De um certo viés, a recente morte da polêmica comediante Dercy Gonçalves nos remete à falecida cantora francesa Edith Piaf, até pelo tipo físico. Ainda razoavelmente jovem, com a saúde debilitada e a carreira em declínio, Piaf estouraria as bilheterias dos teatros com o grande sucesso “Je ne regrette rien” (Não me arrependo de nada), espécie de canto do cisne a fechar en grand stylo extraordinária vida artística. Nos últimos anos, a brasileira Dercy costumava repetir: “Não tenho mágoas de nada. Vivo o hoje.”
Laureada em vida e depois de tantas emocionadas homenagens póstumas, pode soar como imperdoável heresia admitir publicamente não compartilhar com o humor de Dercy (assim como não via graça em Grande Otelo), ainda que seja inegável que ela tenha sido fiel a um personagem. Com efeito, o grande papel de Gonçalves foi o dela própria, script do qual não se afastou um milímetro, até o último suspiro.
A par de incomum lucidez para a faixa etária, acho que parte da mídia, sobretudo os programas de auditório, usavam a Dercy somente para explorar seus destemperos semânticos, a arrancar lúgubres gargalhadas das platéias. Certamente o seu lado mais conhecido, não obstante o menos brilhante.
Sob o manto de secular vivência, testemunha ocular de fases tumultuadas do País, nunca soube que a atriz tenha sido instada a dar um depoimento sobre a Revolução de 32, por exemplo, ou sobre a ditadura Vargas. No máximo, era provocada a recontar à exaustão suas “espertezas” para driblar censores da ditadura militar. No fundo, quem sabe, intencionava-se transformá-la em mais uma mártir política do arbítrio. É claro que havia um discurso pronto e coerente. Afinal de contas, vai-se ao teatro ouvir palavrões quem quer. Por outro lado, imoralidades bem maiores são a fome, o desprezo pela saúde e educação, a corrupção, a impunidade...
De qualquer modo, algumas vezes me perguntei se era uma coisa realmente engraçada estimular uma senhora de 100 anos a soltar verbos, adjetivos e substantivos impróprios, sobretudo os dois últimos, com o intuito de se constatar sua grande forma.

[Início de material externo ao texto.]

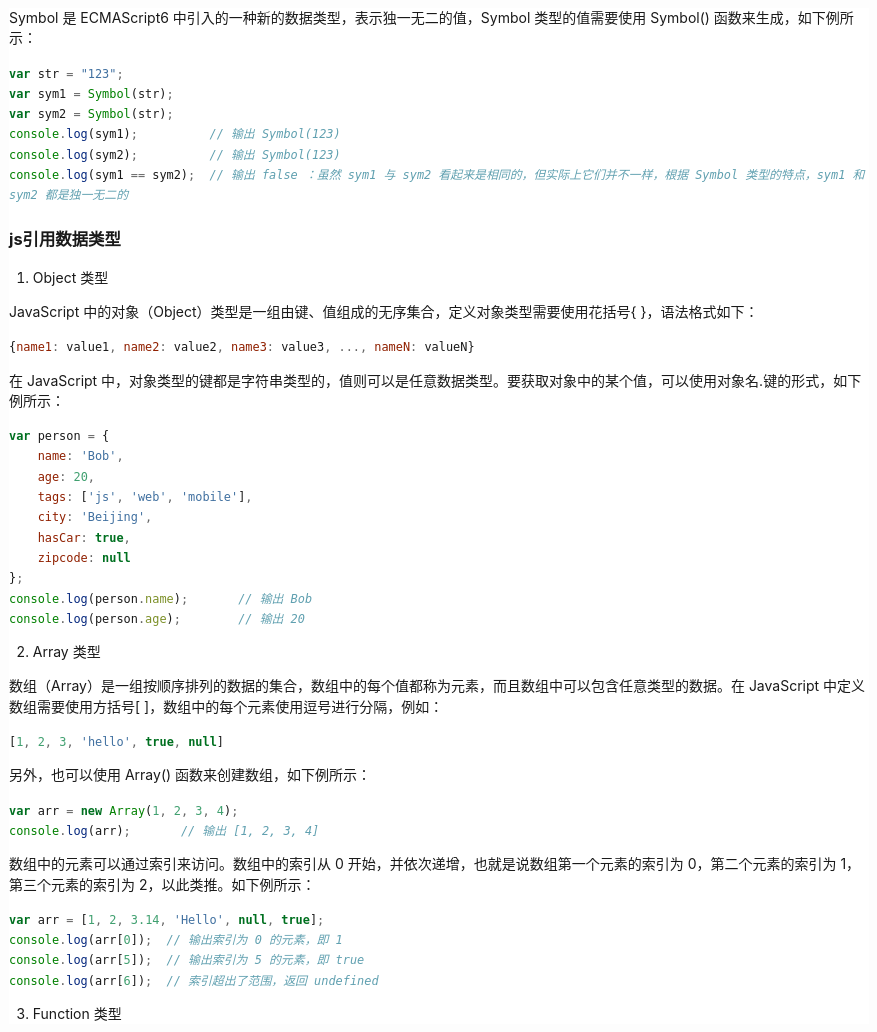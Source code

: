   Symbol 是 ECMAScript6 中引入的一种新的数据类型，表示独一无二的值，Symbol 类型的值需要使用 Symbol() 函数来生成，如下例所示：
  ```javascript
  var str = "123";
  var sym1 = Symbol(str);
  var sym2 = Symbol(str);
  console.log(sym1);          // 输出 Symbol(123)
  console.log(sym2);          // 输出 Symbol(123)
  console.log(sym1 == sym2);  // 输出 false ：虽然 sym1 与 sym2 看起来是相同的，但实际上它们并不一样，根据 Symbol 类型的特点，sym1 和 sym2 都是独一无二的
  ```
### js引用数据类型

1. Object 类型

  JavaScript 中的对象（Object）类型是一组由键、值组成的无序集合，定义对象类型需要使用花括号{ }，语法格式如下：
  ```javascript
  {name1: value1, name2: value2, name3: value3, ..., nameN: valueN}
  ```

  在 JavaScript 中，对象类型的键都是字符串类型的，值则可以是任意数据类型。要获取对象中的某个值，可以使用对象名.键的形式，如下例所示：
  ```javascript
  var person = {
      name: 'Bob',
      age: 20,
      tags: ['js', 'web', 'mobile'],
      city: 'Beijing',
      hasCar: true,
      zipcode: null
  };
  console.log(person.name);       // 输出 Bob
  console.log(person.age);        // 输出 20
  ```

2. Array 类型

  数组（Array）是一组按顺序排列的数据的集合，数组中的每个值都称为元素，而且数组中可以包含任意类型的数据。在 JavaScript 中定义数组需要使用方括号[ ]，数组中的每个元素使用逗号进行分隔，例如：
  ```javascript
  [1, 2, 3, 'hello', true, null]
  ```

  另外，也可以使用 Array() 函数来创建数组，如下例所示：
  ```javascript
  var arr = new Array(1, 2, 3, 4);
  console.log(arr);       // 输出 [1, 2, 3, 4]
  ```

  数组中的元素可以通过索引来访问。数组中的索引从 0 开始，并依次递增，也就是说数组第一个元素的索引为 0，第二个元素的索引为 1，第三个元素的索引为 2，以此类推。如下例所示：
  ```javascript
  var arr = [1, 2, 3.14, 'Hello', null, true];
  console.log(arr[0]);  // 输出索引为 0 的元素，即 1
  console.log(arr[5]);  // 输出索引为 5 的元素，即 true
  console.log(arr[6]);  // 索引超出了范围，返回 undefined
  ```

3. Function 类型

Evidente que a comediante construiu vivenda de destaque no cenário artístico nacional. A biografia, desde uma infância sem recursos, a fuga para acompanhar modesta trupe de artistas, o relato de estupro, as recorrentes participações nas célebres chanchadas, não deixam dúvidas sobre sua capacidade de superação, garra e muito talento profissional.